According to Campaign Finance Board data that began posting late Thursday, independent expenditures, commonly known as super political action committees, spent more than $36 million in the races for mayor and City Council combined. That’s $23 million more than super PAC spending in 2013, the last time there was an open mayoral primary, illustrating the extent to which deep-pocketed donors sought to secure influence and counter the CFB’s generous 8-to-1 matching program.
In total, 24 super PACs participated in the mayor’s race by spending on issue ads and in support of candidates; they legally are not allowed to directly coordinate with candidates and their campaigns.
Strong Leadership NYC Inc. stood as the most formidable super PAC, spending $6.3 million in support of Eric Adams, who went on to win the Democratic nomination for mayor. Figures show the super PAC spent mostly on television, social media, and radio ads to power Adams’ message, more than any of the nine super PACs supporting Adams. Formed by Jenny Sedlis, the executive director of StudentsFirstNYC, an advocacy group in support of charter schools and school choice.
Sedlis secured funding from millionaire and billionaire donors, including Daniel Loeb, Ken Griffin, Stanley Druckenmiller, and Paul T. Jones, who have previously supported charter schools. In an interview with Gothamist/WNYC, Sedlis said the PAC was intended to demonstrate major support for Adams’ vision for quality education and a balance for public safety and social justice.
Adams received the most super PAC money among the mayoral candidates, according to the CFB filings. He received $7.7 million, or 24% of the total amount super PACs pumped into the mayor’s race so far this year.
This stands in sharp contrast to Kathryn Garcia, the former sanitation commissioner who finished second in the race, losing to Adams by less than a percentage point. Preliminary data shows the New Generation of Leadership PAC spent just under $235,000 for Garcia, or 3% of Adams’ total super PAC spending, lower than all the eight leading mayoral candidates except Dianne Morales.

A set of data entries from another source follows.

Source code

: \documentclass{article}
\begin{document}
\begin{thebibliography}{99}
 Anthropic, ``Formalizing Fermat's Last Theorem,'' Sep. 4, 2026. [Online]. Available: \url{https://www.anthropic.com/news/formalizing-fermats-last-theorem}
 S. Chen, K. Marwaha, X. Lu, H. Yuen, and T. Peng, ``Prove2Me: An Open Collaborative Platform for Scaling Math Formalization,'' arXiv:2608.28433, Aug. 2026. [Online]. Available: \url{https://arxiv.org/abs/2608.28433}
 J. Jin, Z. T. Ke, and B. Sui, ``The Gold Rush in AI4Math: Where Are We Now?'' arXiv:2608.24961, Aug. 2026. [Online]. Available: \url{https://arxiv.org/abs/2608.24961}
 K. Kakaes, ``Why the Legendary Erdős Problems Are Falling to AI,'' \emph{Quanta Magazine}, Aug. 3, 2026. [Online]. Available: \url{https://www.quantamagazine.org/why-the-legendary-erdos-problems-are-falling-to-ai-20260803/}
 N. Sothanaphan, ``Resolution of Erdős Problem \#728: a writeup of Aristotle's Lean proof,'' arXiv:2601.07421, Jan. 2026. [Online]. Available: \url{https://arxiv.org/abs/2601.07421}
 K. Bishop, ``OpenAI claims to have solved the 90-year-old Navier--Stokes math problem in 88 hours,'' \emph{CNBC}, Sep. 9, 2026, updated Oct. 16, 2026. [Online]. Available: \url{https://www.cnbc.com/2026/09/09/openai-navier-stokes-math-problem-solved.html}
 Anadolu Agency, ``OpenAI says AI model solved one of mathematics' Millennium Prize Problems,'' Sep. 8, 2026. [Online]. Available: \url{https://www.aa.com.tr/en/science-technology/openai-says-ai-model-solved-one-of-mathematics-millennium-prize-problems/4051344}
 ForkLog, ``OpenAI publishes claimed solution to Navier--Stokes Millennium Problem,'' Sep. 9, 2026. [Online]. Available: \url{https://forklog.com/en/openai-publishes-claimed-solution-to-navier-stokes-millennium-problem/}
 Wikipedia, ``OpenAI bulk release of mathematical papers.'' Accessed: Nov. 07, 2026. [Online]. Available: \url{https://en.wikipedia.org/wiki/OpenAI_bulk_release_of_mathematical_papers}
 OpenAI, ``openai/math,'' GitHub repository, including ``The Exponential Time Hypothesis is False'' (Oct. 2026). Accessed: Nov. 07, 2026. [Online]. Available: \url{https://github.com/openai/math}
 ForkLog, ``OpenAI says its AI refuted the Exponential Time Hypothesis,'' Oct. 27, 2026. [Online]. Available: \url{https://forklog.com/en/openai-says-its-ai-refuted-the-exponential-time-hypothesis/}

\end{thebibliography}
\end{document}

“If we were to raise half as much as some of the PACs that were in support of the other candidates I’m almost certain Kathryn Garcia would be the nominee for the Democratic party for mayor of New York City,” said Ronnie Cho, treasurer of New Generation of Leadership PAC, adding that he limited spending on digital ads rather than paying for expensive television time.
Like all but one of the leading candidates, Garcia benefited from the CFB’s 8-to-1 matching funds program. Filings show that of the over $2 million she raised, she received $6.4 million in matching funds.
Mayoral candidates Ray McGuire and Shaun Donovan both benefited from outside spending. Wealthy donors pumped a total of $5.7 million to the New York for Ray PAC in support of McGuire. The super PAC in support of Donovan netted $6.5 million, with the bulk provided by his father, Michael.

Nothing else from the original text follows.